3. Don’t pout. The point of using the cabeceo is to avoid embarrassment. You know she rejected you, and she knows she rejected you, but everyone else may be oblivious. Don’t make things awkward by trying to make her feel guilty for rejecting your cabeceo. I know that sometimes a rejected invitation—cabeceo or otherwise—may make a leader stop trying to invite a follower. Bruised ego and all that. But you aren’t required to take it personally, and you definitely shouldn’t try to make her feel bad. A rejection may just mean that I am saving our tanda for music I am truly excited about. Or I haven’t danced with that eager-looking beginner on the other side of the room. Or I just don’t feel like it right now. But if you are really so upset about missing that tanda with me, take a moment at some point in the night to kindly tell me how much you would enjoy a dance that evening. And try not to pout and ask me why I didn’t accept your cabeceo earlier.
4. Do take care with the lighting. This is more for the milonga organizers, but it’s an important point. Milongas in the U.S. can be pretty dark, and darker means harder to cabeceo. Some leaders have told me that they have trouble seeing across the room in dark milongas. Recently I noticed that a string of Christmas lights was backlighting an entire row of dancers sitting along a wall—I couldn’t see any of their faces, so I didn’t even try to cabeceo them. The point is that lighting matters. A lot.

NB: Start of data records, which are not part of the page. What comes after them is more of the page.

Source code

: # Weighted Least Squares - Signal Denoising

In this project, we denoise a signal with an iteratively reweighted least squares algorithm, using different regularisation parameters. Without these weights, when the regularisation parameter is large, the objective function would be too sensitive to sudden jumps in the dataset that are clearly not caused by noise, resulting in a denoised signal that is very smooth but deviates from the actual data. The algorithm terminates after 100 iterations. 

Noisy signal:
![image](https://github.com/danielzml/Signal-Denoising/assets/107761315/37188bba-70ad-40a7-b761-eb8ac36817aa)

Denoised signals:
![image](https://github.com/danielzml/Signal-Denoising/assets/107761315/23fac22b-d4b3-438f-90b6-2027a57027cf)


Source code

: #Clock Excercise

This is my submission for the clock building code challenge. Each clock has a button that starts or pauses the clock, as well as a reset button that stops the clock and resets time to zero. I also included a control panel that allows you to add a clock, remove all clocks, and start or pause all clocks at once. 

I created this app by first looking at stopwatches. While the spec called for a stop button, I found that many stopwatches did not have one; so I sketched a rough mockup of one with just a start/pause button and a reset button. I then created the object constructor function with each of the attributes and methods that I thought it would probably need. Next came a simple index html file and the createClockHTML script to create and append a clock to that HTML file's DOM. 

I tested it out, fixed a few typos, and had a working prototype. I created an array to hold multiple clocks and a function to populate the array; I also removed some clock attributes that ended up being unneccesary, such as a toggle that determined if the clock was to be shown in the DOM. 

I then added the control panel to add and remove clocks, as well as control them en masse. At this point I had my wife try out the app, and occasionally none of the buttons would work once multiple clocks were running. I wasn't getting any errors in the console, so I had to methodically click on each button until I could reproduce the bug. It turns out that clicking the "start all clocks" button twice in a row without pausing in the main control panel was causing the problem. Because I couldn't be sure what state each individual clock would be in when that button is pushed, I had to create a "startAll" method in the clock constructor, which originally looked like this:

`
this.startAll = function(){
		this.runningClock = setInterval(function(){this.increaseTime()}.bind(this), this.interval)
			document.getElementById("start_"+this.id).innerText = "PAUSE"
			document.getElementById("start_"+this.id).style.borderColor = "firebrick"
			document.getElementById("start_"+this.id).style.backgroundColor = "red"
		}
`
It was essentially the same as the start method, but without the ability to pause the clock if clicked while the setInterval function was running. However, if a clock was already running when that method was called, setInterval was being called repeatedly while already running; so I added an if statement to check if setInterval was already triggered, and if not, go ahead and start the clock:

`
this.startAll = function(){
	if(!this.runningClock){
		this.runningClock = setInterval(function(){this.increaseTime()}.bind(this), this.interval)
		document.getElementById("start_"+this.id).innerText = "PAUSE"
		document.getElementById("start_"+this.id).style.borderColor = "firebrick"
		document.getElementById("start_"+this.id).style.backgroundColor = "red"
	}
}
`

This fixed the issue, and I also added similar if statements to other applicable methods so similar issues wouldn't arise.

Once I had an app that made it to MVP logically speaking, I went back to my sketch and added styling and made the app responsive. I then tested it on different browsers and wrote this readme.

If the lighting in a milonga is causing problems for you, let the organizer know.
5. Do ask about (and cultivate) local customs. A lot of leaders complain that they don’t always know if a follower uses the cabeceo. They may spend an entire evening trying to cabeceo a woman who doesn’t even know what it is. Or they may be blacklisted for asking verbally, not knowing that the cabeceo is observed religiously at a particular venue. If you aren’t sure, ask the organizer or other dancers around you. And organizers, try to promote the cabeceo at your events. (But be sure to turn up the lights accordingly and encourage complementary customs!)
6. Do come over to say hello—and then go sit down. I love to have a chat with friends, but I don’t like the assumption that just because we’re chatting I am obliged to dance with you. It’s one thing if we arrive together in a group; it’s another thing if you plop yourself down in an empty seat next to me. So don’t be surprised if I start peering past you at other leaders when the next tanda starts. As for myself, I try to greet leaders I know as I enter the milonga (sometimes throwing in a friendly “It would be great to dance later!”), but then I find myself a seat and change shoes. And if I am in the middle of a conversation when a cortina comes on, I try to gracefully end it or put it on hold so we can both look for partners. But if you do really like the music and think it would be a good tanda for us, just come out and ask. Trying to use the cabeceo with a friend from a foot away just feels silly.
Those are the cabeceo-related issues that have really been bugging me lately. Do you agree? Disagree? Want to share other problems you have had?